That he'd already accepted, wanting her, picking her.

That he always has been, already, too.
Edited 2020-09-16 04:21 (UTC)
obediences: (pic#14275216)

[personal profile] obediences 2020-09-16 04:47 am (UTC)(link)
And just like that, she's all over him: leaning up on tiptoes (the height difference is so much more pronounced whenever she's not wearing shoes), dragging his mouth against hers, pulling him down, and Luther has to lean down to meet her. His hand's still curled against one half of Allison's face, but as they crash into each other — like a slow-moving tidal wave, like something inevitable, like a rolling boulder finally colliding after so many years delayed, so many years wasted — then Luther's other hand reaches out and catches the other side of her jaw, holding her closer to him.

He turns in towards her like a plant turning towards the sun, leaning into that blinding light, warmth. Allison's lips on his, needy and insistent and wanting. Luther doesn't hesitate, pushes back just as fiercely: stunned but rolling with the punches, making up for lost time, suddenly greedy. After so many endless times imagining this, dreaming of this — wondering what she'd feel like under his hands, the twist of her mouth under his, that small noise in the back of her throat — now he finally has a reason, an excuse, an opportunity to find out for himself.

Everything's narrowed down to just this: he's forgotten about his book, the house (even the child in the next room), the island, the world. It's all just Allison, and needing to get as close to her as possible. He stumbles a little forward in his eagerness and they bump against the dining room table, uncharacteristically clumsy — as if they haven't had a decade of practice with others in-between, as if they're suddenly fumbling teenagers again, with all the opportunities they never had before.
numberthree: (β˜‚ 00.201)

[personal profile] numberthree 2020-09-16 11:27 am (UTC)(link)
All of the careful, slow movement of either of them -- her unavoidable shift into him, his fingers finding her face like a brand new continent -- vanishes suddenly into a flurry of movement. Luther's mouth against hers, ready and warm and reckless as the crashing sound that became her heart, until she couldn't hear it anymore. Until the only things she had were flashes of realization.
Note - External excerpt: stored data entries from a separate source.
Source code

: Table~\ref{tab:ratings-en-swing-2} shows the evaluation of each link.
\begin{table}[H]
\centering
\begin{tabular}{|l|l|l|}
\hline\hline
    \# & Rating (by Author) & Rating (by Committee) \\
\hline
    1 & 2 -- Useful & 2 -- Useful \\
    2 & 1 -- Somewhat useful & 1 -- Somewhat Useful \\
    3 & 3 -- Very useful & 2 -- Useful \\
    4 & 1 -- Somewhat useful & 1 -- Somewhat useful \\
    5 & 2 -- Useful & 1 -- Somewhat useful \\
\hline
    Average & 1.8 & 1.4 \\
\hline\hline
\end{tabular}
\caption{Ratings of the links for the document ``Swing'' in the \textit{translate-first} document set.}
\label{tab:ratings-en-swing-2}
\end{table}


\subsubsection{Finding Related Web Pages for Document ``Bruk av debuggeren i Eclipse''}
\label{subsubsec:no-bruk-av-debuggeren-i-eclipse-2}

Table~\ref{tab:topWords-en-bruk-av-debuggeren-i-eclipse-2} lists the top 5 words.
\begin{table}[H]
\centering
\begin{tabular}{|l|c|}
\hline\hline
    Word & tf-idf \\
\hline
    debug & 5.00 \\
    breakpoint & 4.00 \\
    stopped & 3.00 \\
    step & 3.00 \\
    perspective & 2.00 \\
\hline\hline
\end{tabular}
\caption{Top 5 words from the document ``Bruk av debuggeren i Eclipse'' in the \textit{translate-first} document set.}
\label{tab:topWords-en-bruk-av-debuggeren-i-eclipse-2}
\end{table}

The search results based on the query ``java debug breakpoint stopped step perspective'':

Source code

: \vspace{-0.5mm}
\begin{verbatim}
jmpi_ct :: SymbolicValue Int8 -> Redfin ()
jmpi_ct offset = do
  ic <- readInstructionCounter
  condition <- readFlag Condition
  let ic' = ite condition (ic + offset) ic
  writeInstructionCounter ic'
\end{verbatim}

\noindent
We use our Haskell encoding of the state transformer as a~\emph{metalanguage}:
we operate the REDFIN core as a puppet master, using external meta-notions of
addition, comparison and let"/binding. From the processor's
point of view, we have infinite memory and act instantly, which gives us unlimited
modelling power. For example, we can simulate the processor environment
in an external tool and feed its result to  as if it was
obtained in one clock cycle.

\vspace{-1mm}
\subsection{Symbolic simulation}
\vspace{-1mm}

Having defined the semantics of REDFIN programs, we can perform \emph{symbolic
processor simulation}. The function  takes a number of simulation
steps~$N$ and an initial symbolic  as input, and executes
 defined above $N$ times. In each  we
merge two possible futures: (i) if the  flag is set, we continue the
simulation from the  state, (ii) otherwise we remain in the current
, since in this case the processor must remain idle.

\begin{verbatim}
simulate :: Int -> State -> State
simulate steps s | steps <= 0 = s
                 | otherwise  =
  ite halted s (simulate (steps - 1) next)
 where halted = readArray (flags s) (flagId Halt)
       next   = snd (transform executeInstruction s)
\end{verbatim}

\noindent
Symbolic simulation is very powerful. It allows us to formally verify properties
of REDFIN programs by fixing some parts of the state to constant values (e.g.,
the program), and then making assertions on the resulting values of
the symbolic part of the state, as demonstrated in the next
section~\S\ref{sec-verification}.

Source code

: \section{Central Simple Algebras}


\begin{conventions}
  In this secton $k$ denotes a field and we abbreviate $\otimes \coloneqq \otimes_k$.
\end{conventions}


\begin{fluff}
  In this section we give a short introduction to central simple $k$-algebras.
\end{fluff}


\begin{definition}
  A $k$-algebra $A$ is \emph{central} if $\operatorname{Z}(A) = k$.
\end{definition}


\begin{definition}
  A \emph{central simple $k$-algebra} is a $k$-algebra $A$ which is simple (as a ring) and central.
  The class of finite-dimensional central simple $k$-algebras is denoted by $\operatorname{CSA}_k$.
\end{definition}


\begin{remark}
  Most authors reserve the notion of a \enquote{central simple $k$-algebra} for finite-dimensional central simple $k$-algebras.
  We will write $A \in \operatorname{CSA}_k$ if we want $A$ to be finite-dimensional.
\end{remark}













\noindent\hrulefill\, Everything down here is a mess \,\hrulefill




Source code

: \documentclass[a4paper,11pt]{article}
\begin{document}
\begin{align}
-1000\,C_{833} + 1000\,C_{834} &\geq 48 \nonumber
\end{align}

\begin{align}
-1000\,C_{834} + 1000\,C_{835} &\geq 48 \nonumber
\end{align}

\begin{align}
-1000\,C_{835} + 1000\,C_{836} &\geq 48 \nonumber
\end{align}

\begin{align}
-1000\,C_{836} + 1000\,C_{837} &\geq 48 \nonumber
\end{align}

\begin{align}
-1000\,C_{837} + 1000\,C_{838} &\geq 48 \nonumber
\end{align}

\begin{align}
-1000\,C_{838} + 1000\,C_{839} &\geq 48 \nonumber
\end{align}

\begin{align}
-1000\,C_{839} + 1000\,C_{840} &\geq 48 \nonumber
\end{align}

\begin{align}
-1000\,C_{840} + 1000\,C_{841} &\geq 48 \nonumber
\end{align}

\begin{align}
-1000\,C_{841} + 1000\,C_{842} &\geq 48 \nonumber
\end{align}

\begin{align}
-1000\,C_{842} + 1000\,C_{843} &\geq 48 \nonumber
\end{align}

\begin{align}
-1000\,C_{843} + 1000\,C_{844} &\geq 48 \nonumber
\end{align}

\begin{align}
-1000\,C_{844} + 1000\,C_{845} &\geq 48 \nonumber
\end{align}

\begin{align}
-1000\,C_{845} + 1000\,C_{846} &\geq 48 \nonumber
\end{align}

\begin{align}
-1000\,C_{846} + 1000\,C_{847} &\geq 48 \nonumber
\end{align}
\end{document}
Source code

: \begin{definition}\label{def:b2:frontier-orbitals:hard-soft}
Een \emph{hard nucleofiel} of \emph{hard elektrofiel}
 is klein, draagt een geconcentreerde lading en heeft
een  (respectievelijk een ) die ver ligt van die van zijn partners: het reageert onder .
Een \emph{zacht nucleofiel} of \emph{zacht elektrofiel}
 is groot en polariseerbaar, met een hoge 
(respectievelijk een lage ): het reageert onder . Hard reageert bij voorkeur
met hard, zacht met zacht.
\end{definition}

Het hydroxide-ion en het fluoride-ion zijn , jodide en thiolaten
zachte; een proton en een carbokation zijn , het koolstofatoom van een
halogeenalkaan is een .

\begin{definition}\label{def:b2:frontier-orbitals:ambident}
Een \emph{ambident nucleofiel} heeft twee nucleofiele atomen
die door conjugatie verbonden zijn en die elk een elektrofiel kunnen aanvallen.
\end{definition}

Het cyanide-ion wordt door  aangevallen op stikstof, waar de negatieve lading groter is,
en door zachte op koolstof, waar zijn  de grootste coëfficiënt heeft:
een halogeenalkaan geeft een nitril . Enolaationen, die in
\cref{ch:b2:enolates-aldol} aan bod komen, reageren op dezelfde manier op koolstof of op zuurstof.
The strain of the muscles in her calves. The feeling of her face cradled in his hands, the pressure of his grip a little harder than any casual touch usually was, like he was forgetting, which went hand in hand with the sweep of space they seem to be crossing as Luther bulldozes right into her, sends them steps backward, and she doesn't care, doesn't care about any of that. Wants every real piece of it. Wants to be carried off by the storm. Him.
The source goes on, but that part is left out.